Now, imagine carefully the following scenario. You are not allowed back inside. For a month. One entire month, day and night. There will be no more heat sources available to you. No electric kettles. No slippers, central heating, electric lighting, entertainment system, shower, washing machine, tumble‐dryer, airing cupboard. You must now live outside.
By day, you will have to generate your own warmth, by constantly, constantly moving. Stop, and you will quickly freeze. Move too fast, and you’ll sweat. And then you’ll freeze. Get snowed on, wind in your face — deal with it.
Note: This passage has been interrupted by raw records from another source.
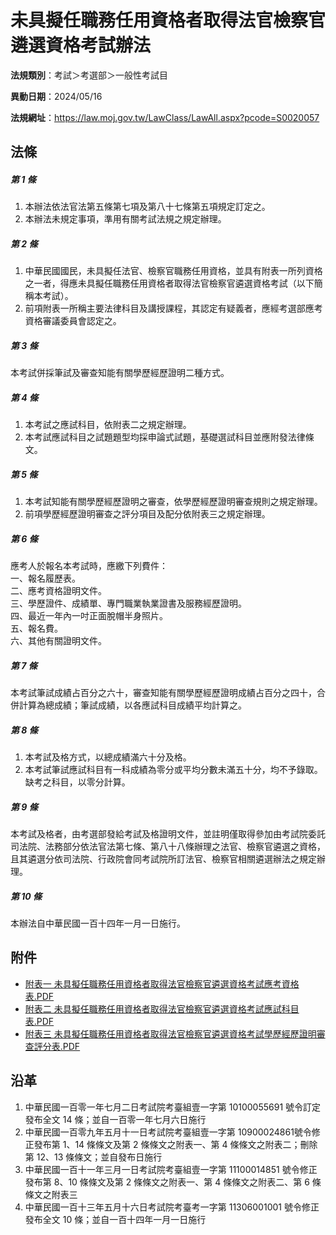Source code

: # 未具擬任職務任用資格者取得法官檢察官遴選資格考試辦法


**法規類別**：考試＞考選部＞一般性考試目

**異動日期**：2024/05/16  

**法規網址**：https://law.moj.gov.tw/LawClass/LawAll.aspx?pcode=S0020057



## 法條
##### 第 1 條
1. 本辦法依法官法第五條第七項及第八十七條第五項規定訂定之。
1. 本辦法未規定事項，準用有關考試法規之規定辦理。

##### 第 2 條
1. 中華民國國民，未具擬任法官、檢察官職務任用資格，並具有附表一所列資格之一者，得應未具擬任職務任用資格者取得法官檢察官遴選資格考試（以下簡稱本考試）。
1. 前項附表一所稱主要法律科目及講授課程，其認定有疑義者，應經考選部應考資格審議委員會認定之。

##### 第 3 條
本考試併採筆試及審查知能有關學歷經歷證明二種方式。

##### 第 4 條
1. 本考試之應試科目，依附表二之規定辦理。
1. 本考試應試科目之試題題型均採申論式試題，基礎選試科目並應附發法律條文。

##### 第 5 條
1. 本考試知能有關學歷經歷證明之審查，依學歷經歷證明審查規則之規定辦理。
1. 前項學歷經歷證明審查之評分項目及配分依附表三之規定辦理。

##### 第 6 條
應考人於報名本考試時，應繳下列費件：  
一、報名履歷表。  
二、應考資格證明文件。  
三、學歷證件、成績單、專門職業執業證書及服務經歷證明。  
四、最近一年內一吋正面脫帽半身照片。  
五、報名費。  
六、其他有關證明文件。

##### 第 7 條
本考試筆試成績占百分之六十，審查知能有關學歷經歷證明成績占百分之四十，合併計算為總成績；筆試成績，以各應試科目成績平均計算之。

##### 第 8 條
1. 本考試及格方式，以總成績滿六十分及格。
1. 本考試筆試應試科目有一科成績為零分或平均分數未滿五十分，均不予錄取。缺考之科目，以零分計算。

##### 第 9 條
本考試及格者，由考選部發給考試及格證明文件，並註明僅取得參加由考試院委託司法院、法務部分依法官法第七條、第八十八條辦理之法官、檢察官遴選之資格，且其遴選分依司法院、行政院會同考試院所訂法官、檢察官相關遴選辦法之規定辦理。

##### 第 10 條
本辦法自中華民國一百十四年一月一日施行。
## 附件
* [附表一  未具擬任職務任用資格者取得法官檢察官遴選資格考試應考資格表.PDF](https://law.moj.gov.tw/LawClass/LawGetFile.ashx?FileId=0000368902)
* [附表二  未具擬任職務任用資格者取得法官檢察官遴選資格考試應試科目表.PDF](https://law.moj.gov.tw/LawClass/LawGetFile.ashx?FileId=0000368903)
* [附表三  未具擬任職務任用資格者取得法官檢察官遴選資格考試學歷經歷證明審查評分表.PDF](https://law.moj.gov.tw/LawClass/LawGetFile.ashx?FileId=0000368904)
## 沿革
1. 中華民國一百零一年七月二日考試院考臺組壹一字第 10100055691  號令訂定發布全文 14 條；並自一百零一年七月六日施行
1. 中華民國一百零九年五月十一日考試院考臺組壹一字第 10900024861號令修正發布第 1、14  條條文及第 2  條條文之附表一、第 4  條條文之附表二；刪除第 12、13 條條文；並自發布日施行
1. 中華民國一百十一年三月一日考試院考臺組壹一字第 11100014851  號令修正發布第 8、10  條條文及第 2  條條文之附表一、第 4  條條文之附表二、第 6  條條文之附表三
1. 中華民國一百十三年五月十六日考試院考臺考一字第 11306001001  號令修正發布全文 10 條；並自一百十四年一月一日施行
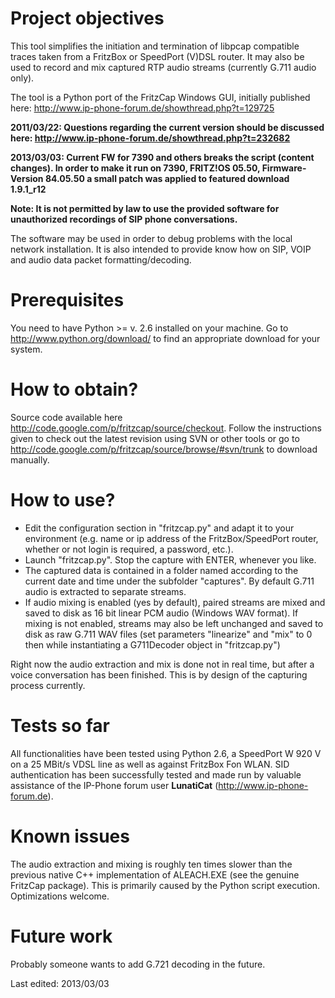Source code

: # Project objectives #
This tool simplifies the initiation and termination of libpcap compatible traces taken from a FritzBox or SpeedPort (V)DSL router. It may also be used to record and mix captured RTP audio streams (currently G.711 audio only).

The tool is a Python port of the FritzCap Windows GUI, initially published here: http://www.ip-phone-forum.de/showthread.php?t=129725

**2011/03/22: Questions regarding the current version  should be discussed here: http://www.ip-phone-forum.de/showthread.php?t=232682**

**2013/03/03: Current FW for 7390 and others breaks the script (content changes). In order to make it run on 7390, FRITZ!OS 05.50, Firmware-Version 84.05.50 a small patch was applied to featured download 1.9.1\_r12**

**Note: It is not permitted by law to use the provided software for unauthorized recordings of SIP phone conversations.**

The software may be used in order to debug problems with the local network installation. It is also intended to provide know how on SIP, VOIP and audio data packet formatting/decoding.

# Prerequisites #
You need to have Python >= v. 2.6 installed on your machine. Go to http://www.python.org/download/ to find an appropriate download for your system.

# How to obtain? #
Source code available here http://code.google.com/p/fritzcap/source/checkout. Follow the instructions given to check out the latest revision using SVN or other tools or go to http://code.google.com/p/fritzcap/source/browse/#svn/trunk to download manually.

# How to use? #
  * Edit the configuration section in "fritzcap.py" and adapt it to your environment (e.g. name or ip address of the FritzBox/SpeedPort router, whether or not login is required, a password, etc.).
  * Launch "fritzcap.py". Stop the capture with ENTER, whenever you like.
  * The captured data is contained in a folder named according to the current date and time under the subfolder "captures". By default G.711 audio is extracted to separate streams.
  * If audio mixing is enabled (yes by default), paired streams are mixed and saved to disk as 16 bit linear PCM audio (Windows WAV format). If mixing is not enabled, streams may also be left unchanged and saved to disk as raw G.711 WAV files (set parameters "linearize" and "mix" to 0 then while instantiating a G711Decoder object in "fritzcap.py")

Right now the audio extraction and mix is done not in real time, but after a voice conversation has been finished. This is by design of the capturing process currently.

# Tests so far #
All functionalities have been tested using Python 2.6, a SpeedPort W 920 V on a 25 MBit/s VDSL line as well as against FritzBox Fon WLAN. SID authentication has been successfully tested and made run by valuable assistance of the IP-Phone forum user **LunatiCat** (http://www.ip-phone-forum.de).

# Known issues #
The audio extraction and mixing is roughly ten times slower than the previous native C++ implementation of ALEACH.EXE (see the genuine FritzCap package). This is primarily caused by the Python script execution. Optimizations welcome.

# Future work #
Probably someone wants to add G.721 decoding in the future.

Last edited: 2013/03/03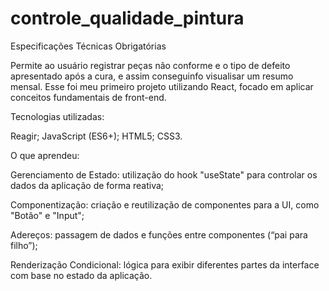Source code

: # controle_qualidade_pintura
Especificações Técnicas Obrigatórias

Permite ao usuário registrar peças não conforme e o tipo de defeito apresentado após a cura, e assim conseguinfo visualisar um resumo mensal. Esse foi meu primeiro projeto utilizando React, focado em aplicar conceitos fundamentais de front-end.

Tecnologias utilizadas:

Reagir;
JavaScript (ES6+);
HTML5;
CSS3.

O que aprendeu:

Gerenciamento de Estado: utilização do hook "useState" para controlar os dados da aplicação de forma reativa;

Componentização: criação e reutilização de componentes para a UI, como "Botão" e "Input";

Adereços: passagem de dados e funções entre componentes (“pai para filho”);

Renderização Condicional: lógica para exibir diferentes partes da interface com base no estado da aplicação.
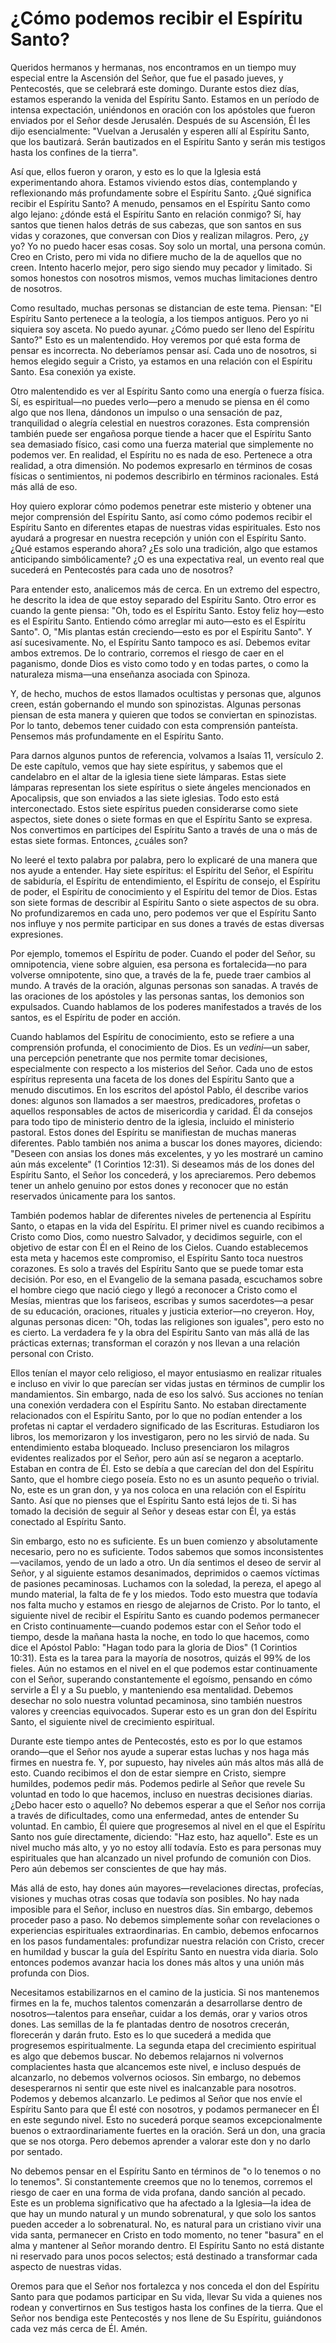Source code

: # ¿Cómo podemos recibir el Espíritu Santo?  

Queridos hermanos y hermanas, nos encontramos en un tiempo muy especial entre la Ascensión del Señor, que fue el pasado jueves, y Pentecostés, que se celebrará este domingo. Durante estos diez días, estamos esperando la venida del Espíritu Santo. Estamos en un período de intensa expectación, uniéndonos en oración con los apóstoles que fueron enviados por el Señor desde Jerusalén. Después de su Ascensión, Él les dijo esencialmente: "Vuelvan a Jerusalén y esperen allí al Espíritu Santo, que los bautizará. Serán bautizados en el Espíritu Santo y serán mis testigos hasta los confines de la tierra".

Así que, ellos fueron y oraron, y esto es lo que la Iglesia está experimentando ahora. Estamos viviendo estos días, contemplando y reflexionando más profundamente sobre el Espíritu Santo. ¿Qué significa recibir el Espíritu Santo? A menudo, pensamos en el Espíritu Santo como algo lejano: ¿dónde está el Espíritu Santo en relación conmigo? Sí, hay santos que tienen halos detrás de sus cabezas, que son santos en sus vidas y corazones, que conversan con Dios y realizan milagros. Pero, ¿y yo? Yo no puedo hacer esas cosas. Soy solo un mortal, una persona común. Creo en Cristo, pero mi vida no difiere mucho de la de aquellos que no creen. Intento hacerlo mejor, pero sigo siendo muy pecador y limitado. Si somos honestos con nosotros mismos, vemos muchas limitaciones dentro de nosotros.

Como resultado, muchas personas se distancian de este tema. Piensan: "El Espíritu Santo pertenece a la teología, a los tiempos antiguos. Pero yo ni siquiera soy asceta. No puedo ayunar. ¿Cómo puedo ser lleno del Espíritu Santo?" Esto es un malentendido. Hoy veremos por qué esta forma de pensar es incorrecta. No deberíamos pensar así. Cada uno de nosotros, si hemos elegido seguir a Cristo, ya estamos en una relación con el Espíritu Santo. Esa conexión ya existe.

Otro malentendido es ver al Espíritu Santo como una energía o fuerza física. Sí, es espiritual—no puedes verlo—pero a menudo se piensa en él como algo que nos llena, dándonos un impulso o una sensación de paz, tranquilidad o alegría celestial en nuestros corazones. Esta comprensión también puede ser engañosa porque tiende a hacer que el Espíritu Santo sea demasiado físico, casi como una fuerza material que simplemente no podemos ver. En realidad, el Espíritu no es nada de eso. Pertenece a otra realidad, a otra dimensión. No podemos expresarlo en términos de cosas físicas o sentimientos, ni podemos describirlo en términos racionales. Está más allá de eso.

Hoy quiero explorar cómo podemos penetrar este misterio y obtener una mejor comprensión del Espíritu Santo, así como cómo podemos recibir el Espíritu Santo en diferentes etapas de nuestras vidas espirituales. Esto nos ayudará a progresar en nuestra recepción y unión con el Espíritu Santo. ¿Qué estamos esperando ahora? ¿Es solo una tradición, algo que estamos anticipando simbólicamente? ¿O es una expectativa real, un evento real que sucederá en Pentecostés para cada uno de nosotros?

Para entender esto, analicemos más de cerca. En un extremo del espectro, he descrito la idea de que estoy separado del Espíritu Santo. Otro error es cuando la gente piensa: "Oh, todo es el Espíritu Santo. Estoy feliz hoy—esto es el Espíritu Santo. Entiendo cómo arreglar mi auto—esto es el Espíritu Santo". O, "Mis plantas están creciendo—esto es por el Espíritu Santo". Y así sucesivamente. No, el Espíritu Santo tampoco es así. Debemos evitar ambos extremos. De lo contrario, corremos el riesgo de caer en el paganismo, donde Dios es visto como todo y en todas partes, o como la naturaleza misma—una enseñanza asociada con Spinoza.

Y, de hecho, muchos de estos llamados ocultistas y personas que, algunos creen, están gobernando el mundo son spinozistas. Algunas personas piensan de esta manera y quieren que todos se conviertan en spinozistas. Por lo tanto, debemos tener cuidado con esta comprensión panteísta. Pensemos más profundamente en el Espíritu Santo.

Para darnos algunos puntos de referencia, volvamos a Isaías 11, versículo 2. De este capítulo, vemos que hay siete espíritus, y sabemos que el candelabro en el altar de la iglesia tiene siete lámparas. Estas siete lámparas representan los siete espíritus o siete ángeles mencionados en Apocalipsis, que son enviados a las siete iglesias. Todo esto está interconectado. Estos siete espíritus pueden considerarse como siete aspectos, siete dones o siete formas en que el Espíritu Santo se expresa. Nos convertimos en partícipes del Espíritu Santo a través de una o más de estas siete formas. Entonces, ¿cuáles son?

No leeré el texto palabra por palabra, pero lo explicaré de una manera que nos ayude a entender. Hay siete espíritus: el Espíritu del Señor, el Espíritu de sabiduría, el Espíritu de entendimiento, el Espíritu de consejo, el Espíritu de poder, el Espíritu de conocimiento y el Espíritu del temor de Dios. Estas son siete formas de describir al Espíritu Santo o siete aspectos de su obra. No profundizaremos en cada uno, pero podemos ver que el Espíritu Santo nos influye y nos permite participar en sus dones a través de estas diversas expresiones.

Por ejemplo, tomemos el Espíritu de poder. Cuando el poder del Señor, su omnipotencia, viene sobre alguien, esa persona es fortalecida—no para volverse omnipotente, sino que, a través de la fe, puede traer cambios al mundo. A través de la oración, algunas personas son sanadas. A través de las oraciones de los apóstoles y las personas santas, los demonios son expulsados. Cuando hablamos de los poderes manifestados a través de los santos, es el Espíritu de poder en acción.

Cuando hablamos del Espíritu de conocimiento, esto se refiere a una comprensión profunda, el conocimiento de Dios. Es un *vedini*—un saber, una percepción penetrante que nos permite tomar decisiones, especialmente con respecto a los misterios del Señor. Cada uno de estos espíritus representa una faceta de los dones del Espíritu Santo que a menudo discutimos. En los escritos del apóstol Pablo, él describe varios dones: algunos son llamados a ser maestros, predicadores, profetas o aquellos responsables de actos de misericordia y caridad. Él da consejos para todo tipo de ministerio dentro de la iglesia, incluido el ministerio pastoral. Estos dones del Espíritu se manifiestan de muchas maneras diferentes. Pablo también nos anima a buscar los dones mayores, diciendo: "Deseen con ansias los dones más excelentes, y yo les mostraré un camino aún más excelente" (1 Corintios 12:31). Si deseamos más de los dones del Espíritu Santo, el Señor los concederá, y los apreciaremos. Pero debemos tener un anhelo genuino por estos dones y reconocer que no están reservados únicamente para los santos.

También podemos hablar de diferentes niveles de pertenencia al Espíritu Santo, o etapas en la vida del Espíritu. El primer nivel es cuando recibimos a Cristo como Dios, como nuestro Salvador, y decidimos seguirle, con el objetivo de estar con Él en el Reino de los Cielos. Cuando establecemos esta meta y hacemos este compromiso, el Espíritu Santo toca nuestros corazones. Es solo a través del Espíritu Santo que se puede tomar esta decisión. Por eso, en el Evangelio de la semana pasada, escuchamos sobre el hombre ciego que nació ciego y llegó a reconocer a Cristo como el Mesías, mientras que los fariseos, escribas y sumos sacerdotes—a pesar de su educación, oraciones, rituales y justicia exterior—no creyeron. Hoy, algunas personas dicen: "Oh, todas las religiones son iguales", pero esto no es cierto. La verdadera fe y la obra del Espíritu Santo van más allá de las prácticas externas; transforman el corazón y nos llevan a una relación personal con Cristo.

Ellos tenían el mayor celo religioso, el mayor entusiasmo en realizar rituales e incluso en vivir lo que parecían ser vidas justas en términos de cumplir los mandamientos. Sin embargo, nada de eso los salvó. Sus acciones no tenían una conexión verdadera con el Espíritu Santo. No estaban directamente relacionados con el Espíritu Santo, por lo que no podían entender a los profetas ni captar el verdadero significado de las Escrituras. Estudiaron los libros, los memorizaron y los investigaron, pero no les sirvió de nada. Su entendimiento estaba bloqueado. Incluso presenciaron los milagros evidentes realizados por el Señor, pero aún así se negaron a aceptarlo. Estaban en contra de Él. Esto se debía a que carecían del don del Espíritu Santo, que el hombre ciego poseía. Esto no es un asunto pequeño o trivial. No, este es un gran don, y ya nos coloca en una relación con el Espíritu Santo. Así que no pienses que el Espíritu Santo está lejos de ti. Si has tomado la decisión de seguir al Señor y deseas estar con Él, ya estás conectado al Espíritu Santo.

Sin embargo, esto no es suficiente. Es un buen comienzo y absolutamente necesario, pero no es suficiente. Todos sabemos que somos inconsistentes—vacilamos, yendo de un lado a otro. Un día sentimos el deseo de servir al Señor, y al siguiente estamos desanimados, deprimidos o caemos víctimas de pasiones pecaminosas. Luchamos con la soledad, la pereza, el apego al mundo material, la falta de fe y los miedos. Todo esto muestra que todavía nos falta mucho y estamos en riesgo de alejarnos de Cristo. Por lo tanto, el siguiente nivel de recibir el Espíritu Santo es cuando podemos permanecer en Cristo continuamente—cuando podemos estar con el Señor todo el tiempo, desde la mañana hasta la noche, en todo lo que hacemos, como dice el Apóstol Pablo: "Hagan todo para la gloria de Dios" (1 Corintios 10:31). Esta es la tarea para la mayoría de nosotros, quizás el 99% de los fieles. Aún no estamos en el nivel en el que podemos estar continuamente con el Señor, superando constantemente el egoísmo, pensando en cómo servirle a Él y a Su pueblo, y manteniendo esa mentalidad. Debemos desechar no solo nuestra voluntad pecaminosa, sino también nuestros valores y creencias equivocados. Superar esto es un gran don del Espíritu Santo, el siguiente nivel de crecimiento espiritual.

Durante este tiempo antes de Pentecostés, esto es por lo que estamos orando—que el Señor nos ayude a superar estas luchas y nos haga más firmes en nuestra fe. Y, por supuesto, hay niveles aún más altos más allá de esto. Cuando recibimos el don de estar siempre en Cristo, siempre humildes, podemos pedir más. Podemos pedirle al Señor que revele Su voluntad en todo lo que hacemos, incluso en nuestras decisiones diarias. ¿Debo hacer esto o aquello? No debemos esperar a que el Señor nos corrija a través de dificultades, como una enfermedad, antes de entender Su voluntad. En cambio, Él quiere que progresemos al nivel en el que el Espíritu Santo nos guíe directamente, diciendo: "Haz esto, haz aquello". Este es un nivel mucho más alto, y yo no estoy allí todavía. Esto es para personas muy espirituales que han alcanzado un nivel profundo de comunión con Dios. Pero aún debemos ser conscientes de que hay más.

Más allá de esto, hay dones aún mayores—revelaciones directas, profecías, visiones y muchas otras cosas que todavía son posibles. No hay nada imposible para el Señor, incluso en nuestros días. Sin embargo, debemos proceder paso a paso. No debemos simplemente soñar con revelaciones o experiencias espirituales extraordinarias. En cambio, debemos enfocarnos en los pasos fundamentales: profundizar nuestra relación con Cristo, crecer en humildad y buscar la guía del Espíritu Santo en nuestra vida diaria. Solo entonces podemos avanzar hacia los dones más altos y una unión más profunda con Dios.

Necesitamos estabilizarnos en el camino de la justicia. Si nos mantenemos firmes en la fe, muchos talentos comenzarán a desarrollarse dentro de nosotros—talentos para enseñar, cuidar a los demás, orar y varios otros dones. Las semillas de la fe plantadas dentro de nosotros crecerán, florecerán y darán fruto. Esto es lo que sucederá a medida que progresemos espiritualmente. La segunda etapa del crecimiento espiritual es algo que debemos buscar. No debemos relajarnos ni volvernos complacientes hasta que alcancemos este nivel, e incluso después de alcanzarlo, no debemos volvernos ociosos. Sin embargo, no debemos desesperarnos ni sentir que este nivel es inalcanzable para nosotros. Podemos y debemos alcanzarlo. Le pedimos al Señor que nos envíe el Espíritu Santo para que Él esté con nosotros, y podamos permanecer en Él en este segundo nivel. Esto no sucederá porque seamos excepcionalmente buenos o extraordinariamente fuertes en la oración. Será un don, una gracia que se nos otorga. Pero debemos aprender a valorar este don y no darlo por sentado.

No debemos pensar en el Espíritu Santo en términos de "o lo tenemos o no lo tenemos". Si constantemente creemos que no lo tenemos, corremos el riesgo de caer en una forma de vida profana, dando sanción al pecado. Este es un problema significativo que ha afectado a la Iglesia—la idea de que hay un mundo natural y un mundo sobrenatural, y que solo los santos pueden acceder a lo sobrenatural. No, es natural para un cristiano vivir una vida santa, permanecer en Cristo en todo momento, no tener "basura" en el alma y mantener al Señor morando dentro. El Espíritu Santo no está distante ni reservado para unos pocos selectos; está destinado a transformar cada aspecto de nuestras vidas.

Oremos para que el Señor nos fortalezca y nos conceda el don del Espíritu Santo para que podamos participar en Su vida, llevar Su vida a quienes nos rodean y convertirnos en Sus testigos hasta los confines de la tierra. Que el Señor nos bendiga este Pentecostés y nos llene de Su Espíritu, guiándonos cada vez más cerca de Él. Amén.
And at night — you’ll have to sleep in the knowledge that for your eight hours of unconsciousness, you’d better have prepared damn well for any change in weather or plummeting of temperature. For a month.
From tomorrow morning, this will be my world. I make it sound dramatic for a reason: It’s scary. Whether you’re a hardened bike adventurer or not, it’s a daunting prospect. I’m scared.
Not of tomorrow itself, but of what it means to begin this thing. What of the day my thermometer bottoms out and I can’t see my hand in front of my face? It might not happen. I may never write that story, and still have a blast. Chances are I’ll go indoors occasionally, to buy food or (fingers crossed) to accept an overnight invitation. But up there, on the unpopulated inland plateaus above the Arctic Circle where I’ve set my bearings, the extremes of weather are real and very, very well worth taking seriously.
It’s started snowing outside. I’ll be making fresh tracks tomorrow. And if I’m scared of what I’m about to do, then it’s probably something worth doing. A life without risk, it is wisely said, is no life at all.